Shaking his head, he took a couple unsteady steps. He couldn’t falter now. He had to keep going, though he knew not where. Did it matter what his reality was? Certainly, anything was better than this. Nothing could be worse, right? He sucked in a breath of rancid air and straightened. Still, this situation unsettled him. The zooming mounds closed in on him. He broke into a run again. Not wanting to see what would finally surface. However, one particular mound possessed an unusual shine to it.
He chased it. Pursued it until he was close enough to dive. And he dove. The mound simply dispersed, bones clattering on themselves as they settled back to the muck. He scoured through the dismantled skeletons and thick blood. Did whatever creature take the shiny thing with it? He had to know what was there. Had to know if it was more armor or perhaps a weapon. Something. Anything other than bone and blood. Please let it be something helpful.

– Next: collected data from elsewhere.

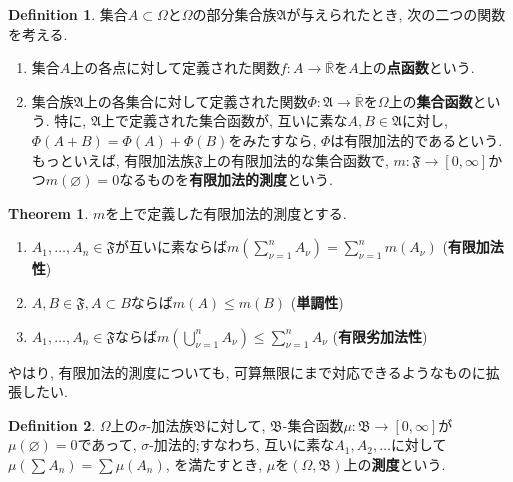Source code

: \documentclass[a4j,dvipdfmx]{jsarticle}
\newcommand{\F}{\mathfrak{F}}
\newcommand{\B}{\mathfrak{B}}
\theoremstyle{definition}
\newtheorem{definition}{Definition}[section]
\theoremstyle{definition}
\newtheorem{theorem}{Theorem}[section]
\numberwithin{equation}{section}
\begin{document}
            \begin{definition}
                集合$A\subset \Omega$と$\Omega$の部分集合族$\mathfrak{A}$が与えられたとき, 次の二つの関数を考える.
                \begin{enumerate}\renewcommand{\labelenumi}{(\arabic{enumi})}
                    \item 集合$A$上の各点に対して定義された関数$f:A\to \overline{\mathbb{R}}$を$A$上の\textbf{点函数}という.
                    \item 集合族$\mathfrak{A}$上の各集合に対して定義された関数$\Phi:\mathfrak{A}\to \overline{\mathbb{R}}$を$\Omega$上の\textbf{集合函数}という.
                    特に, $\mathfrak{A}$上で定義された集合函数が, 互いに素な$A,B\in \mathfrak{A}$に対し, $\Phi(A+B)=\Phi(A)+\Phi(B)$をみたすなら, $\Phi$は有限加法的であるという.
                    もっといえば, 有限加法族$\F$上の有限加法的な集合函数で, $m:\F\to[0,\infty]$かつ$m(\varnothing)=0$なるものを\textbf{有限加法的測度}という.
                \end{enumerate}
            \end{definition}

            \begin{theorem} $m$を上で定義した有限加法的測度とする.
                \begin{enumerate}\renewcommand{\labelenumi}{(\arabic{enumi})}
                    \item $A_1,\dots,A_n\in \F$が互いに素ならば$m\left(\sum\limits_{\nu=1}^{n} A_\nu\right)=\sum\limits_{\nu=1}^{n}m(A_\nu)$ (\textbf{有限加法性})
                    \item $A,B\in\F,A\subset B$ならば$m(A)\leq m(B)$ (\textbf{単調性})
                    \item $A_1,\dots,A_n\in\F$ならば$m\left(\bigcup\limits_{\nu=1}^n A_\nu\right)\leq \sum\limits_{\nu=1}^nA_\nu$ (\textbf{有限劣加法性})
                \end{enumerate}
            \end{theorem}

            やはり, 有限加法的測度についても, 可算無限にまで対応できるようなものに拡張したい.

            \begin{definition}
                $\Omega$上の$\sigma$-加法族$\B$に対して, $\B$-集合函数$\mu:\B\to [0,\infty]$が$\mu(\varnothing)=0$であって, \textbf{$\sigma$}-加法的;すなわち, 
                互いに素な$A_1,A_2,\dots$に対して$\mu(\sum A_n)=\sum\mu(A_n)$, を満たすとき, $\mu$を$(\Omega,\B)$上の\textbf{測度}という.
            \end{definition}
\end{document}
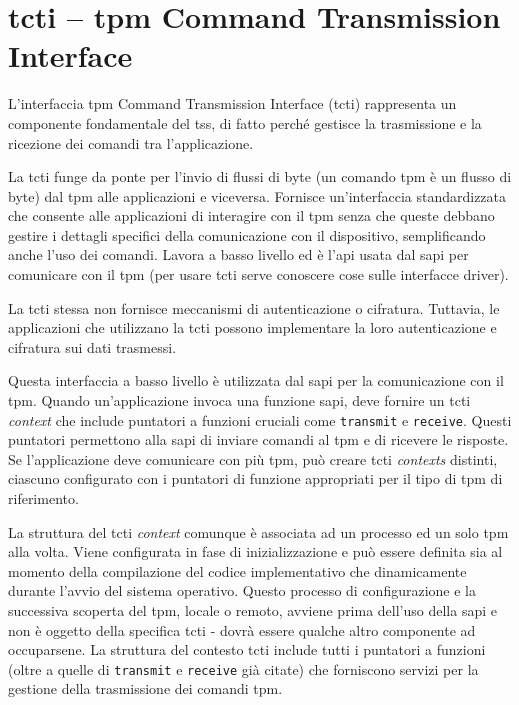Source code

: \section{\acrshort{tcti} -- \acrshort{tpm} Command Transmission Interface}\label{sec:tcti}

L'interfaccia \acrshort{tpm} Command Transmission Interface (\acrshort{tcti}) rappresenta un componente fondamentale del \acrshort{tss}, di fatto perché gestisce la trasmissione e la ricezione dei comandi tra l'applicazione.

La \acrshort{tcti} funge da ponte per l'invio di flussi di byte (un comando \acrshort{tpm} è un flusso di byte) dal \acrshort{tpm} alle applicazioni e viceversa. Fornisce un'interfaccia standardizzata che consente alle applicazioni di interagire con il \acrshort{tpm} senza che queste debbano gestire i dettagli specifici della comunicazione con il dispositivo, semplificando anche l'uso dei comandi. Lavora a basso livello ed è l'\acrshort{api} usata dal \acrshort{sapi} per comunicare con il \acrshort{tpm} (per usare \acrshort{tcti} serve conoscere cose sulle interfacce driver).

La \acrshort{tcti} stessa non fornisce meccanismi di autenticazione o cifratura. Tuttavia, le applicazioni che utilizzano la \acrshort{tcti} possono implementare la loro autenticazione e cifratura sui dati trasmessi.

Questa interfaccia a basso livello è utilizzata dal \acrshort{sapi} per la comunicazione con il \acrshort{tpm}. Quando un'applicazione invoca una funzione \acrshort{sapi}, deve fornire un \acrshort{tcti} \textit{context} che include puntatori a funzioni cruciali come \texttt{transmit} e \texttt{receive}. Questi puntatori permettono alla \acrshort{sapi} di inviare comandi al \acrshort{tpm} e di ricevere le risposte. Se l'applicazione deve comunicare con più \acrshort{tpm}, può creare \acrshort{tcti} \textit{contexts} distinti, ciascuno configurato con i puntatori di funzione appropriati per il tipo di \acrshort{tpm} di riferimento.

La struttura del \acrshort{tcti} \textit{context} comunque è associata ad un processo ed un solo \acrshort{tpm} alla volta. Viene configurata in fase di inizializzazione e può essere definita sia al momento della compilazione del codice implementativo che dinamicamente durante l'avvio del sistema operativo. Questo processo di configurazione e la successiva scoperta del \acrshort{tpm}, locale o remoto, avviene prima dell'uso della \acrshort{sapi} e non è oggetto della specifica \acrshort{tcti} - dovrà essere qualche altro componente ad occuparsene. La struttura del contesto \acrshort{tcti} include tutti i puntatori a funzioni (oltre a quelle di \texttt{transmit} e \texttt{receive} già citate) che forniscono servizi per la gestione della trasmissione dei comandi \acrshort{tpm}.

His fingers touched metal. Gasped when he pulled out a pair of armored boots. The joy of having new boots brought tears to his eyes. His shoes were so moist, he assumed they were washing off his feet. But first, he thrust his hand in them. Making sure they were empty. Thanking the mound for accidentally giving him dry armored boots, he hurridly swapped the old shoes with the new. Stood in them. Vibrations shook the ground. His heart beat fast. However, the shoes gave him certain readiness for what lied ahead.